--- Provided records Enclosed Below ---

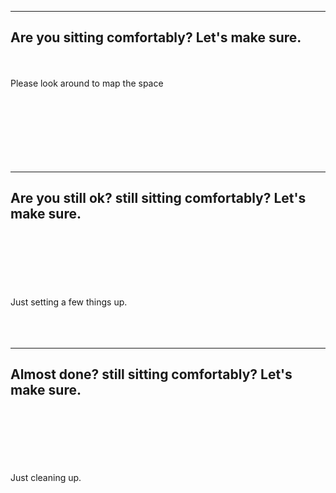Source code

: ------
<!-- .slide: data-state="xrslide xrmap1" style="text-align: left;" -->

<h2>Are you sitting comfortably?  Let's make sure.</h2>
<br>
<br>
Please look around to map the space
<br>
<br>
<br>
<br>
<br>
<br>
<br>
<br>

------
<!-- .slide: data-state="xrslide xrmap2" style="text-align: left;" -->

<h2>Are you still ok? still sitting comfortably?  Let's make sure.</h2>
<br>
<br>
<br>
<br>
<br>
<br>
Just setting a few things up. 
<br>
<br>
<br>
<br>

------
<!-- .slide: data-state="xrslide xrmap3" style="text-align: left;" -->

<h2>Almost done? still sitting comfortably?  Let's make sure.</h2>
<br>
<br>
<br>
<br>
<br>
<br>
Just cleaning up. 
<br>
<br>
<br>
<br>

--- End of Enclosed Provided records ---

=== Problem statement ===
If a line in the records includes the string "xrslide", copy it.

=== Response to the task ===
<!-- .slide: data-state="xrslide xrmap1" style="text-align: left;" -->
<!-- .slide: data-state="xrslide xrmap2" style="text-align: left;" -->
<!-- .slide: data-state="xrslide xrmap3" style="text-align: left;" -->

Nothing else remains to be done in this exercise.